Task directions
Only the pictures should be left out; repeat the rest of the data exactly.

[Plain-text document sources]

--*--

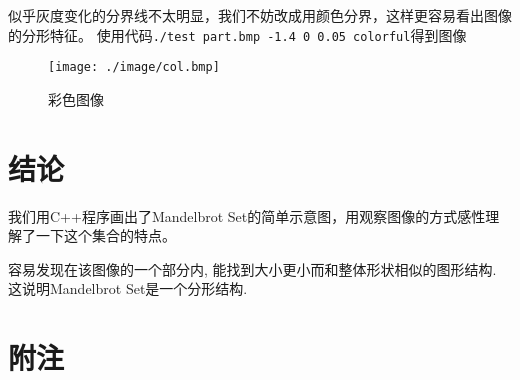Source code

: \documentclass{article}
\begin{document}
似乎灰度变化的分界线不太明显，我们不妨改成用颜色分界，这样更容易看出图像的分形特征。
使用代码\verb|./test part.bmp -1.4 0 0.05 colorful|得到图像
\begin{figure}[H]
     \centering
     \texttt{[image: ./image/col.bmp]}
     \caption{彩色图像}
\end{figure}
\section{结论}
     我们用C++程序画出了Mandelbrot Set的简单示意图，用观察图像的方式感性理解了一下这个集合的特点。

     容易发现在该图像的一个部分内, 能找到大小更小而和整体形状相似的图形结构. 这说明Mandelbrot Set是一个分形结构.
\section{附注}


\end{document}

--*--

Exercise solution
Source code

: \documentclass{article}
\begin{document}
似乎灰度变化的分界线不太明显，我们不妨改成用颜色分界，这样更容易看出图像的分形特征。
使用代码\verb|./test part.bmp -1.4 0 0.05 colorful|得到图像
\begin{figure}[H]
     \centering
     \texttt{[image: ./image/col.bmp]}
     \caption{彩色图像}
\end{figure}
\section{结论}
     我们用C++程序画出了Mandelbrot Set的简单示意图，用观察图像的方式感性理解了一下这个集合的特点。

     容易发现在该图像的一个部分内, 能找到大小更小而和整体形状相似的图形结构. 这说明Mandelbrot Set是一个分形结构.
\section{附注}


\end{document}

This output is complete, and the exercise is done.